Andrés Hernández Vásquez, Anwalt und Doktorand an der Uni Mainz, vergleicht den Fall mit der Festnahme von Andrej Holm und schrieb den Artikel "Guantánamo in Kolumbien", angelehnt an "Guantánamo in Germany" von Saskia Sassen und Richard Sennett, im August ’07 im Guardian veröffentlicht.

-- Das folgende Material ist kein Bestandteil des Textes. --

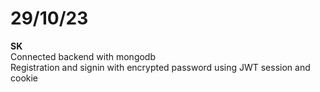 # 29/10/23
<b>SK</b> <br>
Connected backend with mongodb <br>
Registration and signin with encrypted password using JWT session and cookie <br>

Andrej hat diesen Text zur Unterstützung geschrieben:
Dr. Miguel Ángel Beltrán Villegas, Soziologe an der UNAM in Mexiko
wurde am 22. Mai mit dem Vorwurf der Mitgliedschaft in der
kolumbianischen Guerilla FARC nach Kolumbien abgeschoben und dort
inhaftiert. Die wenigen Informationen, die in Deutschland zu diesem
Fall bekannt geworden sind, zeigen eine weitere skandalöse
Kriminalisierung von kritischen Wissenschaftler/innen im Namen des
angeblichen "Kampfes gegen den Terrorismus".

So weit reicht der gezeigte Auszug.